Tja, pumer, ich finde es jedenfalls schon mal klasse, dass Du Dich für den zukünftigen Welpen Deiner Freunde so einsetzt und versuchst, Dich kundig zu machen, wie man es zumindest ein wenig angenehmer für ihn gestalten kann.
Aber ich erahne schon, dass Du hier nicht die Tipps bekommen wirst, die Du Dir erhoffst, denn da prallen kulturelle Unterschiede und Einstellungen zum Hund aufeinander. Auch unsere Großeltern waren vielleicht durchaus der Meinung, ein Hund hat es doch nicht schlecht an der Kette, immerhin kriegt er täglich sein Fressen, auch ab und an ein liebes Wort und hat ja eine Aufgabe, da er den Hof bewachen kann. Aber die Forschung und das darauf folgende Umdenken bei den HH hat etwas anderes zu Tage befördert, bis hin zu eindeutigen Gesetzestexten, die dieses mittlerweile hierzulande verbieten.
Daher wirst Du wohl nur eine Antwort auf das "Wann darf er nur draußen schlafen" hier bekommen (insbesondere, da die sehr sensible und menschenbezogene Rasse Aussie da mitgemixt hat): Nie, außer er darf raus und rein, wie er will, und sucht sich irgendwann von alleine aus, dass er draußen lieber schläft.

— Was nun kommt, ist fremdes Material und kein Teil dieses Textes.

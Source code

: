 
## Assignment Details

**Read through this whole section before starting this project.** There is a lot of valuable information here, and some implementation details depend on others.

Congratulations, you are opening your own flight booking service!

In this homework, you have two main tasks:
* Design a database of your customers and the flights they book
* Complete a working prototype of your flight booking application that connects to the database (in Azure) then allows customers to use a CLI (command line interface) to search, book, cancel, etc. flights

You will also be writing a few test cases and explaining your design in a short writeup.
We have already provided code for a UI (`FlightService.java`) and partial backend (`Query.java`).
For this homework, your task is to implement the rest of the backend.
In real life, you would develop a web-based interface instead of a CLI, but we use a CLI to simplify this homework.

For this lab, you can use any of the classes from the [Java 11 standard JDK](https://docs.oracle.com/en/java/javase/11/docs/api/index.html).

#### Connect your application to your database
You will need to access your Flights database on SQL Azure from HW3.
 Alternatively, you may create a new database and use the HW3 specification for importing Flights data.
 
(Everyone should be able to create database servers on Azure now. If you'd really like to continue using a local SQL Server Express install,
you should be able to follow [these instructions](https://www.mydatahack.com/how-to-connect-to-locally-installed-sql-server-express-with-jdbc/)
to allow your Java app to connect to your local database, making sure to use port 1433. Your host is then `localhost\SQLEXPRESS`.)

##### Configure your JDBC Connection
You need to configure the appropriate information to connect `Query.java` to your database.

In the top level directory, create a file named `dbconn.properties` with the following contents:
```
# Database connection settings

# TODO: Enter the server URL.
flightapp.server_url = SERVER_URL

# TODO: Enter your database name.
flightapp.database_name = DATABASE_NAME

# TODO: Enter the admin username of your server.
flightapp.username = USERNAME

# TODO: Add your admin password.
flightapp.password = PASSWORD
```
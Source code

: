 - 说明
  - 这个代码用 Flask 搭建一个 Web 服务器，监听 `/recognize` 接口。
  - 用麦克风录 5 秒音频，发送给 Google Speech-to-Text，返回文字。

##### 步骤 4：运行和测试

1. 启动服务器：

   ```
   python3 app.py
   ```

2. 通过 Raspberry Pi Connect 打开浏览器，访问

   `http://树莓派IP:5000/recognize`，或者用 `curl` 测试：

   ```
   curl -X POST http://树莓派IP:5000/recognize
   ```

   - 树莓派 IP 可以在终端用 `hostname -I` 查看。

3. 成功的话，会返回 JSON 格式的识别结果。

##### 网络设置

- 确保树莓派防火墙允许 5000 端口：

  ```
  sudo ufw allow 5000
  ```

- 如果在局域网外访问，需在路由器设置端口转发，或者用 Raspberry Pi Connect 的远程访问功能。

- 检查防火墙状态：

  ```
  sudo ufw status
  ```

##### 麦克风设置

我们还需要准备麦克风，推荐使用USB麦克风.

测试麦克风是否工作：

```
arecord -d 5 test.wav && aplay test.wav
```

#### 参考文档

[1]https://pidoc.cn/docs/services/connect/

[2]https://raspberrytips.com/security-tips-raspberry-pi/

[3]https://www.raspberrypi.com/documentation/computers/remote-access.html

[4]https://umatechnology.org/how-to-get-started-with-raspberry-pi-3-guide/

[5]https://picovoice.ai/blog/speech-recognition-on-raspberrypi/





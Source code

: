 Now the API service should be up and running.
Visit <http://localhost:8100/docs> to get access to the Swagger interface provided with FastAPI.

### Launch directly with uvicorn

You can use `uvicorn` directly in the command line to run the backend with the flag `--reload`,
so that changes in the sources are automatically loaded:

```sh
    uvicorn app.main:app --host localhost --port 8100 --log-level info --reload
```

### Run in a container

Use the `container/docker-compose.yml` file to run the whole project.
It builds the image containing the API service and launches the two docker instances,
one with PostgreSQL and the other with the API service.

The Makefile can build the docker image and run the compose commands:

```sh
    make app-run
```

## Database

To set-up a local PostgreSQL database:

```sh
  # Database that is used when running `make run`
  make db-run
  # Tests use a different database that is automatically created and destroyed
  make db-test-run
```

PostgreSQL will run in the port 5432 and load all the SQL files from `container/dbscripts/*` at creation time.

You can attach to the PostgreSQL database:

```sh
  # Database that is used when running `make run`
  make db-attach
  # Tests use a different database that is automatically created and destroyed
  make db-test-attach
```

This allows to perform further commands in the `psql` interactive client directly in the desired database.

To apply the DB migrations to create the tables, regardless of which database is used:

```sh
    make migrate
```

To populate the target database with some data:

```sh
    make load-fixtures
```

Ich würde Deine Freundin ganz viel unterstützen und sie mit Kenntnissen über die Hundehaltung intensiv versorgen, auf dass sie ihren Mann irgendwann zum Umdenken bringt. Denn was beiden vielleicht noch nicht so klar ist, ein Welpe, den man nur im Garten halten will, jault und bellt stuuuundenlang und das Tage/Wochen und durchaus Monate. Machen sie und die Nachbarn das wirklich mit? Oder wird der Welpie dann gleich wieder weil inkompatibel abgeschafft?